After a few years of learning and using R to perform cognitive neuroscience and psychology research, I joined Convo in March 2018 as their Data Scientist. I report to their Director of Engineering, which places me squarely on the same team as software, app, and internal systems engineers.
It’s been a steep — but very fun — learning curve as I learn how to work in a software engineering environment, having had zero prior experience with software development or any of that app coding stuff. Soon after joining Convo, my work made a hard turn into the realm of data engineering when I got my first major project: “set up a data warehouse.”
I never heard of a data warehouse before. So I asked my CTO. “Data that all go in one place, and that enables us to identify business opportunities and helps teams easily make data-driven decisions,” she explained.
Sure, but what’s the difference between that and a regular MySQL database? I wondered.
Having a PhD means I should be good at research, right? So I put those skills to use and dived straight into the brave new world of data stacks and data engineering. It’s indeed a “brave new world” because a whole host of data engineering theory, SaaS vendors, community Slacks — really, an entire ecosystem — have sprung out of seemingly nowhere to address data needs that didn’t exist a decade ago.

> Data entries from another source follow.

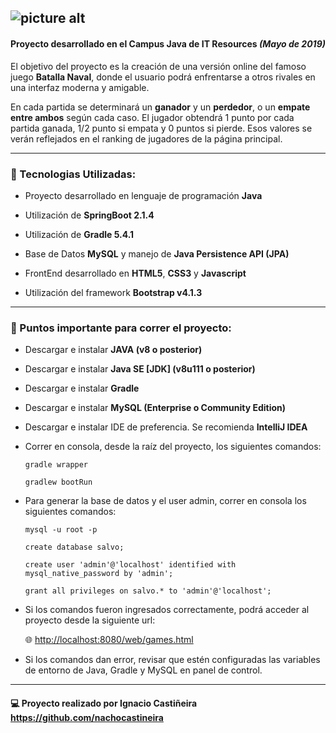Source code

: ![picture alt](https://oi410.photobucket.com/albums/pp182/nacho_0804/salvobn_zpsccbovp3l.png "Title is optional")
------------------------------------

#### Proyecto desarrollado en el Campus Java de IT Resources ___(Mayo de 2019)___ 
 El objetivo del proyecto es la creación de una versión online del famoso juego __Batalla Naval__, donde el usuario podrá enfrentarse a otros rivales en una interfaz moderna y amigable. 

En cada partida se determinará un __ganador__ y un __perdedor__, o un __empate entre ambos__ según cada caso. El jugador obtendrá 1 punto por cada partida ganada, 1/2 punto si empata y 0 puntos si pierde. Esos valores se verán reflejados en el ranking de jugadores de la página principal. 

------------------------------------

### :wrench: Tecnologias Utilizadas: ####

* Proyecto desarrollado en lenguaje de programación __Java__

* Utilización de __SpringBoot 2.1.4__

* Utilización de __Gradle 5.4.1__

* Base de Datos __MySQL__ y manejo de __Java Persistence API (JPA)__

* FrontEnd desarrollado en __HTML5__, __CSS3__ y __Javascript__

* Utilización del framework __Bootstrap v4.1.3__
------------------------------------
 ### :eyes: Puntos importante para correr el proyecto:
  * Descargar e instalar __JAVA (v8 o posterior)__

  * Descargar e instalar __Java SE [JDK] (v8u111 o posterior)__

  * Descargar e instalar __Gradle__
  
  * Descargar e instalar __MySQL (Enterprise o Community Edition)__

  * Descargar e instalar IDE de preferencia. Se recomienda __IntelliJ IDEA__
 
* Correr en consola, desde la raíz del proyecto, los siguientes comandos:

      gradle wrapper

      gradlew bootRun

* Para generar la base de datos y el user admin, correr en consola los siguientes comandos:

      mysql -u root -p

      create database salvo;
      
      create user 'admin'@'localhost' identified with mysql_native_password by 'admin';
      
      grant all privileges on salvo.* to 'admin'@'localhost';

* Si los comandos fueron ingresados correctamente, podrá acceder al proyecto desde la siguiente url:

     :globe_with_meridians: <http://localhost:8080/web/games.html>
 
 * Si los comandos dan error, revisar que estén configuradas las variables de entorno de Java, Gradle y MySQL en panel de control. 

***
#### :computer:  Proyecto realizado por Ignacio Castiñeira <https://github.com/nachocastineira>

The good news is this new ecosystem is full of very helpful, engaging people who want to make easier the difficult jobs of (1) getting data from one place to another place and (2) turning raw data into usable data. The bad news is, if you’re not sure where to start (e.g., “what’s ETL?”) or even what keywords to put in Google, it’s easy to get off-track. The ecosystem has changed very fast, so my research often sent me towards vendors selling costly, legacy-ish data management systems that appeared to be built on top of outdated data assumptions. After some time and countless Slack chats, my understanding slowly crystallized into, “I’m building a data stack.”
So -- what's a data stack?
A data stack makes data edible. A data stack is like a kitchen for data. Think of how you bake a cake:
See how the ingredients become a cake after going ‘round a kitchen? Most cake ingredients aren’t edible by themselves (they contain nutrients, yes, but you wouldn’t have the most fun time munching on flour or butter sticks). But after spending some time in the kitchen with the proper tools: a mixing bowl, an oven, a kitchen timer, a cake pan, spoons and spatulas, a chef who can follow instructions, these formerly-unedible ingredients turn into a lovely cake anyone’d be happy to nosh on.
And that’s the key thing. Bits of data sitting here and there by themselves aren’t so edible. But after journeying through a data stack, the bits of data have turned into useful fact and dimension tables with clear field names and types, easily digestible by different departments in a company.
How unedible data becomes edible data.
Yep, nailed it. What’s inside that data stack? It’s not just a data warehouse! Data stacks are composed of tools that perform four basic functions:
Any tech company who cares about data should have a data stack that does all four functions. The data stack I’ve built at Convo ticks off these requirements. All the components work together like a dream, and teams are starting to gobble up the data left and right.
My speedy education in this realm has been greatly aided by the awesome folks at Fishtown Analytics (creators of dbt and Sinter) and the very active dbt Slack community they moderate. If you’re a new data engineer or a data scientist who, like me, does a lot of engineering-y stuff, this is the place to hang out. Also helpful are Stephen Levin’s resources, as well as the Future-Proofing your Analytics Stack video from Mode. In particular, that video compares all-in-one vs. modular data stacks, which is an important question to consider when designing your data stack.
Happy data stack building!
P.S. Back to my question above: why not just use a MySQL database for a data warehouse? Because the amount of data you’re importing from all these sources probably is going to be massive, and it’ll consume a lot of processing time to transform all that data. Flexible cloud-based data warehouses are the way to go, and virtually all data loading tools support those as data destinations, and likewise with data reporting tools using those as data sources.
P.P.S. I’ve also seen people call data stacks “BI stacks” and “analytics stacks.” FYI.